• PROBLEM DESCRIPTION: Would you write out all of the entries below, exactly as they stand?

*** Opening DATA IN THIS EXERCISE ***

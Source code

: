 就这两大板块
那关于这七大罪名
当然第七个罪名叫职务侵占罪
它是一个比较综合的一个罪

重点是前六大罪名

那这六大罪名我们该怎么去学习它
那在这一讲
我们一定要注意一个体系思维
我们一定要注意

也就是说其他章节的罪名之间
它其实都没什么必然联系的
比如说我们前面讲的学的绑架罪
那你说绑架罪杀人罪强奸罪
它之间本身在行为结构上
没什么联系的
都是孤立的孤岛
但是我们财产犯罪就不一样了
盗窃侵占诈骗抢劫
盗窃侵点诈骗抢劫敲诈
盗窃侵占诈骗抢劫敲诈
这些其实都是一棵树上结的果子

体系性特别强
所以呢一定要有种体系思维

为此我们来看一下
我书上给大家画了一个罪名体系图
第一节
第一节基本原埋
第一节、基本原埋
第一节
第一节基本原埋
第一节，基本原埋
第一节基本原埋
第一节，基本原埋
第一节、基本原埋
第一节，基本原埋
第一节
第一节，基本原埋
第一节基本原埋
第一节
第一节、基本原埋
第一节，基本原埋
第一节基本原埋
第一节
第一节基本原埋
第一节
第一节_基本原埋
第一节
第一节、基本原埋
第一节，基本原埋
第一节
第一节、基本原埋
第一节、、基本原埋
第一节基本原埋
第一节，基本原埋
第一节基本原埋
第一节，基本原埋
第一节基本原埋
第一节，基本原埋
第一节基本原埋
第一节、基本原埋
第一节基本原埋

*** Closing DATA IN THIS EXERCISE ***

• REPLY TO THE TASK:
Source code

: 就这两大板块
那关于这七大罪名
当然第七个罪名叫职务侵占罪
它是一个比较综合的一个罪

重点是前六大罪名

那这六大罪名我们该怎么去学习它
那在这一讲
我们一定要注意一个体系思维
我们一定要注意

也就是说其他章节的罪名之间
它其实都没什么必然联系的
比如说我们前面讲的学的绑架罪
那你说绑架罪杀人罪强奸罪
它之间本身在行为结构上
没什么联系的
都是孤立的孤岛
但是我们财产犯罪就不一样了
盗窃侵占诈骗抢劫
盗窃侵点诈骗抢劫敲诈
盗窃侵占诈骗抢劫敲诈
这些其实都是一棵树上结的果子

体系性特别强
所以呢一定要有种体系思维

为此我们来看一下
我书上给大家画了一个罪名体系图
第一节
第一节基本原埋
第一节、基本原埋
第一节
第一节基本原埋
第一节，基本原埋
第一节基本原埋
第一节，基本原埋
第一节、基本原埋
第一节，基本原埋
第一节
第一节，基本原埋
第一节基本原埋
第一节
第一节、基本原埋
第一节，基本原埋
第一节基本原埋
第一节
第一节基本原埋
第一节
第一节_基本原埋
第一节
第一节、基本原埋
第一节，基本原埋
第一节
第一节、基本原埋
第一节、、基本原埋
第一节基本原埋
第一节，基本原埋
第一节基本原埋
第一节，基本原埋
第一节基本原埋
第一节，基本原埋
第一节基本原埋
第一节、基本原埋
第一节基本原埋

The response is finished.